Well, my hamster, Percy, died this morning at around 8. I made him a coffin and buried him in the backyard, in a quiet little corner by some trees. It's kind of sad, but I guess it's better he died now rather than waiting until I left for Scotland. I haven't handled a dead animal for quite some time--long enough to not remember how unnerving it is to pick up a cold, rock-hard body that used to be warm and soft. Poor Percy. I hope there's a Hamster Heaven somewhere, because he sure deserves to be in it. He was an awfully good hamster. He never bit anyone, never tried to escape, didn't make that much noise....He will be sorely missed.
Other than Percy's death, nothing much has been happening. I've gone to see the doctor a lot, for various things. I had my first pelvic exam with an OB-GYN on Friday, which was okay. It wasn't as bad as I thought it was going to be, and I got some birth control to boot. So the next time I see Alex, we don't have to use latex, which I suspect I'm allergic to, anyway. Good news there, I guess.

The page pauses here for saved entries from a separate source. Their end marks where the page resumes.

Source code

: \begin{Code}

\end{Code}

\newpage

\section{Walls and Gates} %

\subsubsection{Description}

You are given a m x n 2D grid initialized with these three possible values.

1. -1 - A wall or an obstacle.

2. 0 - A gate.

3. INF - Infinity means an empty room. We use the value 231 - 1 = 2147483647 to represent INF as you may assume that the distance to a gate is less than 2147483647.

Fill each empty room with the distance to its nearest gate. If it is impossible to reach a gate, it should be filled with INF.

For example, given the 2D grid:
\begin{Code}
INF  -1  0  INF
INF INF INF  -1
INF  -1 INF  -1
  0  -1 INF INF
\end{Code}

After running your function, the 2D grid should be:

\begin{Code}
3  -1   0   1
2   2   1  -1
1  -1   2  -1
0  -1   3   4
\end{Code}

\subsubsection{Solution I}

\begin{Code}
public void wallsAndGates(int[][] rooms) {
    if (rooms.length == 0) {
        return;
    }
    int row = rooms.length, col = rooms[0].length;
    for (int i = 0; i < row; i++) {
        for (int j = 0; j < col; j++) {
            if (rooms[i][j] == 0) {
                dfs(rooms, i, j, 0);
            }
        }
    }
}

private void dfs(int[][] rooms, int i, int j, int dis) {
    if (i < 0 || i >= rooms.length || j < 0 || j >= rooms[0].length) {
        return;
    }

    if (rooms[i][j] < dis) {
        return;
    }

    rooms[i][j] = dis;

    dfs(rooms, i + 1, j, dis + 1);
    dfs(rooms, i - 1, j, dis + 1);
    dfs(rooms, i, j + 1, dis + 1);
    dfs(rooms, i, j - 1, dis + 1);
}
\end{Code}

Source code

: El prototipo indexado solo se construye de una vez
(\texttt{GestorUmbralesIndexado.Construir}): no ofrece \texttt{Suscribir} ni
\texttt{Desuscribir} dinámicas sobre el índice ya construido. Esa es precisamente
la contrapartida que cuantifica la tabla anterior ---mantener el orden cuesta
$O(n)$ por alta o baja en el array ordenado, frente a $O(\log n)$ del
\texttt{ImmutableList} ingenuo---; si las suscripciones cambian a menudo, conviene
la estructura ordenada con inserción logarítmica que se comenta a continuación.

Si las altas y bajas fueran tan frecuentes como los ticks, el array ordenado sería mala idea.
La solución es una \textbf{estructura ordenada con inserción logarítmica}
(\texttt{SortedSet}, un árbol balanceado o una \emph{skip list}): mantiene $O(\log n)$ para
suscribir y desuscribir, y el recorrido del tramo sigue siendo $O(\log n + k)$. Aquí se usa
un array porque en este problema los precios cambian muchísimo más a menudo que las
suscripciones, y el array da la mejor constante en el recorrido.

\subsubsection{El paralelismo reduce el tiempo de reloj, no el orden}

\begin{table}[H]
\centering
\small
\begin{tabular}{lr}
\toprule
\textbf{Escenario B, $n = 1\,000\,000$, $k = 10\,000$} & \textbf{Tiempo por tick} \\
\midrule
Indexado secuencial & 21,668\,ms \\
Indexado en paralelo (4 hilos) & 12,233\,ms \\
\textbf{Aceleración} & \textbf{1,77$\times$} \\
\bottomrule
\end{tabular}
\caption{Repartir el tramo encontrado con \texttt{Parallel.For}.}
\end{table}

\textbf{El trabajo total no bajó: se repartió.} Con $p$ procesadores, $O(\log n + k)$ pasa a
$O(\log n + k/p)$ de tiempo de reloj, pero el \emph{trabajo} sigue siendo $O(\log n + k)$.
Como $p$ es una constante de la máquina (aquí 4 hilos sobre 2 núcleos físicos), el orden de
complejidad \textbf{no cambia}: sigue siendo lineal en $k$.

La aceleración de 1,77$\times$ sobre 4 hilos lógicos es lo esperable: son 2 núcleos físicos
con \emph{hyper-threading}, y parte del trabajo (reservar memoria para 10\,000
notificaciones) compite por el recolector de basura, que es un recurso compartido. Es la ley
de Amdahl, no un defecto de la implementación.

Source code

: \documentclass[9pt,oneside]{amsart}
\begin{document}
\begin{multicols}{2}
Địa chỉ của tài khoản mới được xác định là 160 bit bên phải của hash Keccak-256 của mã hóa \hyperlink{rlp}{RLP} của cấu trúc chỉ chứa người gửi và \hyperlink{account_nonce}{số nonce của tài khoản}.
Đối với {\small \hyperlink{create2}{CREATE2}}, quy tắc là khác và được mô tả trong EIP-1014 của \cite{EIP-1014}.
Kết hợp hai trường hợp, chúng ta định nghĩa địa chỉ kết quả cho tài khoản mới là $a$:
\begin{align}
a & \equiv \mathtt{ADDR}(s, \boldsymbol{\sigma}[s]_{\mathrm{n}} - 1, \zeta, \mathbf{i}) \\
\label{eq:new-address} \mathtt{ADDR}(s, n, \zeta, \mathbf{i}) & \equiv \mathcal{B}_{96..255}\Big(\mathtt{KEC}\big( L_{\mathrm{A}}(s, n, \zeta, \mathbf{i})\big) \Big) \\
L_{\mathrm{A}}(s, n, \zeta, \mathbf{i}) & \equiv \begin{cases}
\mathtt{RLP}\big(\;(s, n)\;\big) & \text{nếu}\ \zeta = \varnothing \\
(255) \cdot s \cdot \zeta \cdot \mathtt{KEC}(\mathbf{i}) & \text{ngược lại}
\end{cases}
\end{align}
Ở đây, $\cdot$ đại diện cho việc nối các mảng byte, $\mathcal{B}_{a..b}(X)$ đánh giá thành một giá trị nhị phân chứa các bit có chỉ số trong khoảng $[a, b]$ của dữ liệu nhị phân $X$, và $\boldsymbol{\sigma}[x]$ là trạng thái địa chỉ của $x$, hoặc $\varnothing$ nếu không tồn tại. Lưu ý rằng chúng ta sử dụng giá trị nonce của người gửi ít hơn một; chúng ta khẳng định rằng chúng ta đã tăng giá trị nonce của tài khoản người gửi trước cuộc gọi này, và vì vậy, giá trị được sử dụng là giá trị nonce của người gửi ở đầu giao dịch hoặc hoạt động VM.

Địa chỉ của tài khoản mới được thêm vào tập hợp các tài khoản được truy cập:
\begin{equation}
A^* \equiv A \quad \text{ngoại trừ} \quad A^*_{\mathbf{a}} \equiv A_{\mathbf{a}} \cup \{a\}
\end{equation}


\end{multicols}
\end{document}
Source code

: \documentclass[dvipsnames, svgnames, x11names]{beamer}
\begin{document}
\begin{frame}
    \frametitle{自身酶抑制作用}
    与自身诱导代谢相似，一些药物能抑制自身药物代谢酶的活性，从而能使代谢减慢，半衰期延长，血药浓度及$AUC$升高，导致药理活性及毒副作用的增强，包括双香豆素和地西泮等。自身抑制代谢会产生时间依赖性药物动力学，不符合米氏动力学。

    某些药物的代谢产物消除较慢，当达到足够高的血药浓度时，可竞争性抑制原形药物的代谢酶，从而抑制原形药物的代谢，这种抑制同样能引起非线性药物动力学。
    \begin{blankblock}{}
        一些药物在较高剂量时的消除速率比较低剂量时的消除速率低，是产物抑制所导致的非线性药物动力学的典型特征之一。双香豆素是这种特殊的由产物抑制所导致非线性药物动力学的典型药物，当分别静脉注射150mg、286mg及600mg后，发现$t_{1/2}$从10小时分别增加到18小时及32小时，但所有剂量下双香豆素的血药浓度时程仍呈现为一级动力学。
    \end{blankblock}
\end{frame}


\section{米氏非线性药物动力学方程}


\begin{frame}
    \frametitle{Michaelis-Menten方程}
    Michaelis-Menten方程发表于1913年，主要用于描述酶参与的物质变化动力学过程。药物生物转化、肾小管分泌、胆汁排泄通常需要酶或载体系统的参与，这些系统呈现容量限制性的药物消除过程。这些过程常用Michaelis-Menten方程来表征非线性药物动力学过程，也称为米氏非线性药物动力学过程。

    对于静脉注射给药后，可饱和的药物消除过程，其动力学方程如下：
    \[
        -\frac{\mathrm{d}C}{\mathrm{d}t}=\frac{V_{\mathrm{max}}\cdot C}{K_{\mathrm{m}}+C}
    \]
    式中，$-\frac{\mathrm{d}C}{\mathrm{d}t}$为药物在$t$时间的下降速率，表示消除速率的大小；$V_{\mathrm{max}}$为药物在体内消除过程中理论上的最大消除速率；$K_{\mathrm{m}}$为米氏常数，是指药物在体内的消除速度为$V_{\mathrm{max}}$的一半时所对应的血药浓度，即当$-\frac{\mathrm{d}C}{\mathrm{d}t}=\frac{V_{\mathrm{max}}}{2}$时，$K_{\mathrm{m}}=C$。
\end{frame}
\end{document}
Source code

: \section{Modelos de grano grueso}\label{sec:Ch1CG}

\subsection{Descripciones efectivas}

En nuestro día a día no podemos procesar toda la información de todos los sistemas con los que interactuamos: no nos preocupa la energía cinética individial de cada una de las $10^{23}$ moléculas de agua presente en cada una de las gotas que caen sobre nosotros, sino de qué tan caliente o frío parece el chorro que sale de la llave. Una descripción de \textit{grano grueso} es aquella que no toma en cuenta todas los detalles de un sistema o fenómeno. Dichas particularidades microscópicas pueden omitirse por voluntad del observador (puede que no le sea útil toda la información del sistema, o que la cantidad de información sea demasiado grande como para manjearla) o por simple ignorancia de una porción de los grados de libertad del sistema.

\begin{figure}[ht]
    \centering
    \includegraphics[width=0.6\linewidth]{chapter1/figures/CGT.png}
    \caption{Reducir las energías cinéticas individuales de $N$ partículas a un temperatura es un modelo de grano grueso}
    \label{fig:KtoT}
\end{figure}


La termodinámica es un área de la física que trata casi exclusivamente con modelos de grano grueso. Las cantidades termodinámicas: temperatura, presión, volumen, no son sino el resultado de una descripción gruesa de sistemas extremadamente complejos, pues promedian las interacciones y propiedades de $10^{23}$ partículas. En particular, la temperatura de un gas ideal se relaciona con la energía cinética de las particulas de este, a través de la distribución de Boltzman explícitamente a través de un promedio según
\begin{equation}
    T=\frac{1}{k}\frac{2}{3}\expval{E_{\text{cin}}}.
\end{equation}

Friday was also my grandmother's birthday, so we drove out to visit her in Detroit, stayed the night, and then came back yesterday. That was nice--I always enjoy visiting my grandma. She also gave me $50 to spend in Scotland, which was nice :).
Today is Alex's birthday. I haven't actually bought his gift yet, but--lucky for me--we decided to celebrate his birthday when we see each other next, in Scotland.
I guess I'm going to go find something for dinner. Hmmm....
August 21 2005, 23:38:31 UTC 6 years ago
August 22 2005, 01:47:40 UTC 6 years ago
<3 you, babe.
August 25 2005, 15:07:27 UTC 6 years ago
I feel like I need to hold a little mini-funeral for myself for Percy. sigh. I don't know, I thought I was resigned to probably never seeing him again, but that's still really depressing...
It's weird, being back at Bryn Mawr and you not being here. There's a big Shelley-shaped void on campus. I miss you.